Angela Sanders | Content Marketing Specialist
I remember when Google first appeared to the public as an alternative to encyclopedias. I also remember when my teachers limited the use of Internet resources in research papers. Then people started using it as a verb, which quickly resulted in Google (v.) being added into the Oxford English Dictionary. Seeing this transformation has been an odd privilege, but it does verify one aspect of Google – the company is doing something right. So, to have access to information as organic as the Search Quality Evaluator Guidelines is something I will gladly accept.
Hannah Scherrer | SEO Copywriter
As Google evolves, SEOs and digital marketers will continue to seek ways to “beat the system” and work their way into the top spot. With that said, spammy strategies have been shown the door by consistent algorithm updates and improvements. How are we – in the digital marketing space – to respond? By giving users what they really want: trustworthy, relevant content; simple, effective page design; and universal user experience across all devices.

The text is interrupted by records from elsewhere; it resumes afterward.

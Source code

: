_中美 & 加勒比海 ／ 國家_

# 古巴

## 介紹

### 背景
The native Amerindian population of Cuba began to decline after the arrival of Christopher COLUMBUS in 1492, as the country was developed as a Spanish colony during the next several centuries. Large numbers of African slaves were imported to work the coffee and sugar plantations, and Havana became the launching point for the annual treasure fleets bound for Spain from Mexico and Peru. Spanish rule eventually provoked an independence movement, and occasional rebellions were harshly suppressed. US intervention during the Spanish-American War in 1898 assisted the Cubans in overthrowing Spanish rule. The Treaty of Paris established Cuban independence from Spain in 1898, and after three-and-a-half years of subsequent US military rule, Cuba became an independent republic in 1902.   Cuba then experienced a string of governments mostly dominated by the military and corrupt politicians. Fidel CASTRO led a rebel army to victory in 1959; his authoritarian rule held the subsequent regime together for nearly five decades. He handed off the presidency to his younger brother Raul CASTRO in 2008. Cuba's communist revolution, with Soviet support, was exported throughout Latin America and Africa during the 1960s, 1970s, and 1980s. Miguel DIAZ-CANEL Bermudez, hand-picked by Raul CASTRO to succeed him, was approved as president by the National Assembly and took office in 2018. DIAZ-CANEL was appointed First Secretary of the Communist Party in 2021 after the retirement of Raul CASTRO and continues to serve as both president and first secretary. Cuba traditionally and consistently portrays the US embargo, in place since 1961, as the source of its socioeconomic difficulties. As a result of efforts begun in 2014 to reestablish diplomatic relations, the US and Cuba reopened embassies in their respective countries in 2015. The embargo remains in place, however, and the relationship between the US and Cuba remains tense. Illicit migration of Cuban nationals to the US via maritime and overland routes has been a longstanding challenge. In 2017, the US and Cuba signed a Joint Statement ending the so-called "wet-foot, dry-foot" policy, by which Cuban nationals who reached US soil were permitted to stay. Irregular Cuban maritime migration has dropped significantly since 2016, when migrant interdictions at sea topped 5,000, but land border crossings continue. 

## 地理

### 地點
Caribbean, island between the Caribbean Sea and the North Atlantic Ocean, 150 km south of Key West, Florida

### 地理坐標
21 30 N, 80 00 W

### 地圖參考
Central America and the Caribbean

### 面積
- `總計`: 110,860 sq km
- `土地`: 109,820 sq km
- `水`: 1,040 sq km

Reed Langton-Yanowitz | Account Manger, SEM Specialist
When designing a site to be high-quality in the eyes of Google, the cardinal rule is to focus on the user experience. First consider what the user hopes to achieve by visiting the site, then tailor your main content around achieving this objective as clearly and conveniently as possible. Make it as easy as possible for the user to find the content that they want, and don’t forget to demonstrate to the user why they should trust you as an authoritative content provider.

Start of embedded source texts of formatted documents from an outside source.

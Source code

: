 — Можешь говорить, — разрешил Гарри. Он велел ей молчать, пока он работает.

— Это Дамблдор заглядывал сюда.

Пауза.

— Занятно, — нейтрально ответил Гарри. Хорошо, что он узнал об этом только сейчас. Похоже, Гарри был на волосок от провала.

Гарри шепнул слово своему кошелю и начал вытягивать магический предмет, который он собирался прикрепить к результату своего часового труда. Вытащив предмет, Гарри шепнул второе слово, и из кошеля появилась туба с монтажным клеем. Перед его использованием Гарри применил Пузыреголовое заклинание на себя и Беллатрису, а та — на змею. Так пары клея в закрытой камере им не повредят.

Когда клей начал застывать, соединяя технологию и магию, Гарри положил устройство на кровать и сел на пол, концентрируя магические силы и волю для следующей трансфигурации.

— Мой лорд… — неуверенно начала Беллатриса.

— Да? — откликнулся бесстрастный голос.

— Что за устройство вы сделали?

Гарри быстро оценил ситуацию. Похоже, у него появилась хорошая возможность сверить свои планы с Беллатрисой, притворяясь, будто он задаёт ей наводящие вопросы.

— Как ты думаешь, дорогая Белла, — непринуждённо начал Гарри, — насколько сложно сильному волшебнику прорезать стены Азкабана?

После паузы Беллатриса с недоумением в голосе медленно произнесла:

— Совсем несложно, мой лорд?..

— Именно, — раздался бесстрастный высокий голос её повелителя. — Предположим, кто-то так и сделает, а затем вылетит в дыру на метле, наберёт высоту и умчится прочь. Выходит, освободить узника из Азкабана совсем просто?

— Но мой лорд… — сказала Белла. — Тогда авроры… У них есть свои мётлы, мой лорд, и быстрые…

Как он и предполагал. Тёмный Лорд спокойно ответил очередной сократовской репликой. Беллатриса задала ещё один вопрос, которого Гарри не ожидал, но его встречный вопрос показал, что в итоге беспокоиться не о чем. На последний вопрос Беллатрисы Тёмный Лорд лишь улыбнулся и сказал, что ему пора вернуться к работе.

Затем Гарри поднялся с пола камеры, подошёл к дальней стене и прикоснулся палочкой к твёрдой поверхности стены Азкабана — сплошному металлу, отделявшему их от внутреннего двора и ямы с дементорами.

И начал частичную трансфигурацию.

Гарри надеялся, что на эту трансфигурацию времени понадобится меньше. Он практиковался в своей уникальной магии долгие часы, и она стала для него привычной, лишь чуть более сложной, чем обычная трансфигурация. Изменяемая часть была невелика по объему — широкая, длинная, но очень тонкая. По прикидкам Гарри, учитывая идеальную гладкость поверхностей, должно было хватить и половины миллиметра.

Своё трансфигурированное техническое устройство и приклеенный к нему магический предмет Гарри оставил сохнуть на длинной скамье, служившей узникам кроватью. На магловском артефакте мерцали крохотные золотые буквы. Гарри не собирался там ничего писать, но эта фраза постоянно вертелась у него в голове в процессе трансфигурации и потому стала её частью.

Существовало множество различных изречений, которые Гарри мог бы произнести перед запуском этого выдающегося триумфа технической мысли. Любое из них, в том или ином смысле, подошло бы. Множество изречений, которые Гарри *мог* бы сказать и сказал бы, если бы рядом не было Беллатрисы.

Andrew Vanderiet | SEM/SEO Copywriter
Google has created new search quality evaluation guidelines to match changing user behavior. The goal is to create a more engaging experience with every search. The guidelines emphasize the importance of Page Quality factors when creating a webpage. Content creators can increase their Page Quality rating by tailoring a page to clearly meet a particular purpose. The other big factor Google considers is the Needs Met rating. To score highly, content creators must create pages that allow mobile users to immediately get the information they’re looking for and not have to search anywhere else to get it.
Tory Vang | SEM Specialist
You might be thinking, “why would SEO or quality content matter to an advertiser?” Although running campaigns consist of understanding Click Through Rates, Conversions, Cost Per Acquisitions and many more data metrics it is important to understand how quality content affects an Ad.

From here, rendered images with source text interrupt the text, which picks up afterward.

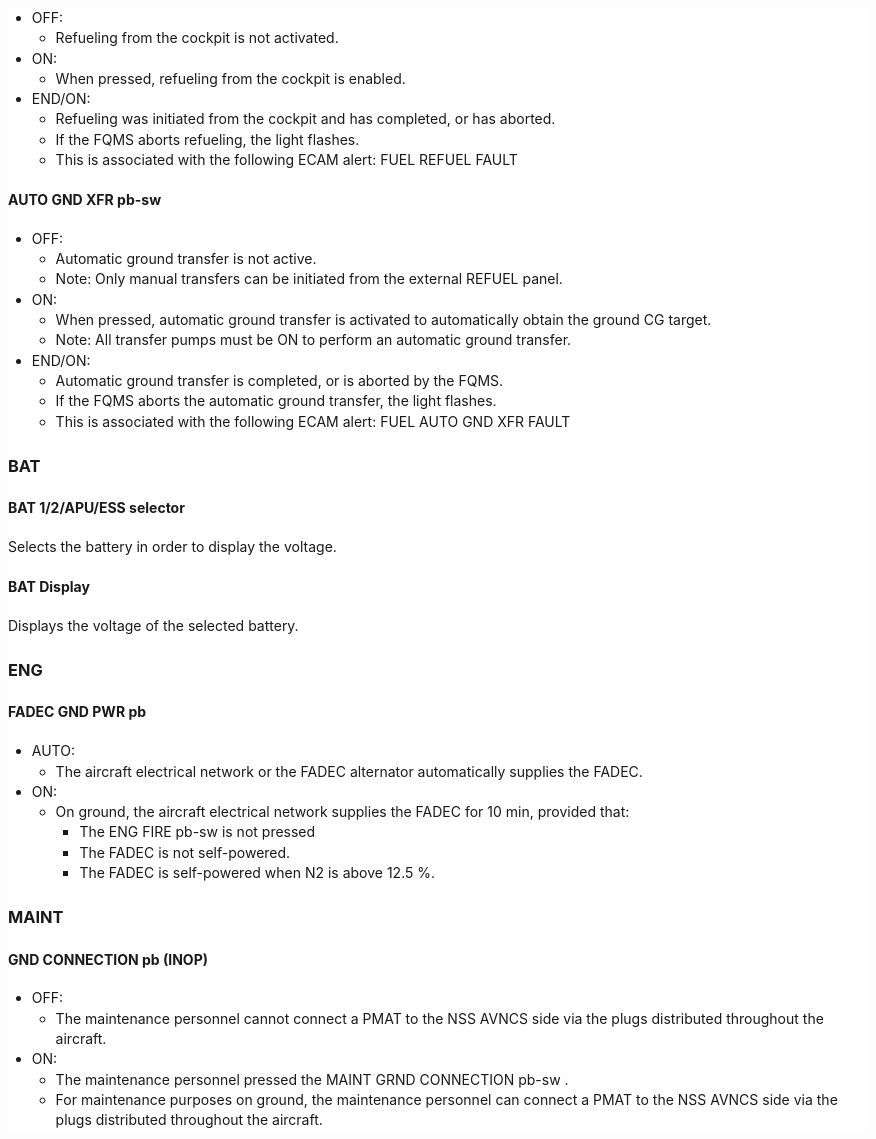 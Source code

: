 - OFF:
  - Refueling from the cockpit is not activated.
- ON:
    - When pressed, refueling from the cockpit is enabled.
- END/ON:
    - Refueling was initiated from the cockpit and has completed, or has aborted.
    - If the FQMS aborts refueling, the light flashes. 
    - This is associated with the following ECAM alert: FUEL REFUEL FAULT 

#### AUTO GND XFR pb-sw

- OFF:
    - Automatic ground transfer is not active.
    - Note: Only manual transfers can be initiated from the external REFUEL panel.
- ON:
    - When pressed, automatic ground transfer is activated to automatically obtain the ground CG target.
    - Note: All transfer pumps must be ON to perform an automatic ground transfer.
- END/ON:
    - Automatic ground transfer is completed, or is aborted by the FQMS.
    - If the FQMS aborts the automatic ground transfer, the light flashes. 
    - This is associated with the following ECAM alert: FUEL AUTO GND XFR FAULT 

### BAT

#### BAT 1/2/APU/ESS selector
Selects the battery in order to display the voltage. 

#### BAT Display 
Displays the voltage of the selected battery.

### ENG

#### FADEC GND PWR pb

- AUTO: 
    - The aircraft electrical network or the FADEC alternator automatically supplies the FADEC.
- ON:
    - On ground, the aircraft electrical network supplies the FADEC for 10 min, provided that:
        - The ENG FIRE pb-sw is not pressed
        - The FADEC is not self-powered.
        - The FADEC is self-powered when N2 is above 12.5 %.

### MAINT

#### GND CONNECTION pb (INOP)

- OFF: 
    - The maintenance personnel cannot connect a PMAT to the NSS AVNCS side via the plugs distributed throughout the 
      aircraft.
- ON: 
    - The maintenance personnel pressed the MAINT GRND CONNECTION pb-sw .
    - For maintenance purposes on ground, the maintenance personnel can connect a PMAT to the NSS AVNCS side via the 
      plugs distributed throughout the aircraft.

Chip Fox | Account Manager, Internet Marketing Specialist
After reading through the recently published, “Google’s Search Quality Evaluator Guidelines” I noticed how important testing on an Android device is for Google’s Evaluators. It brought me to consider the effect of our agency implementing the use of Android devices when we test and evaluate the performance of websites under our scope of work. The end goal is not to just produce high results through one source of search results, but across the board.
Michelle Conway | Account Manager, Internet Marketing Specialist
Simply appealing to Google is not the be-all and end-all for your rankings—you have to put thought, time and effort into SEO to ensure that what you’re providing is valuable to users above all. There is no shortcut for valuable SEO, no black hat tactics that will secure you lasting results. At the end of the day, short-term gains are not worth investing in, and long-term results are well worth the wait.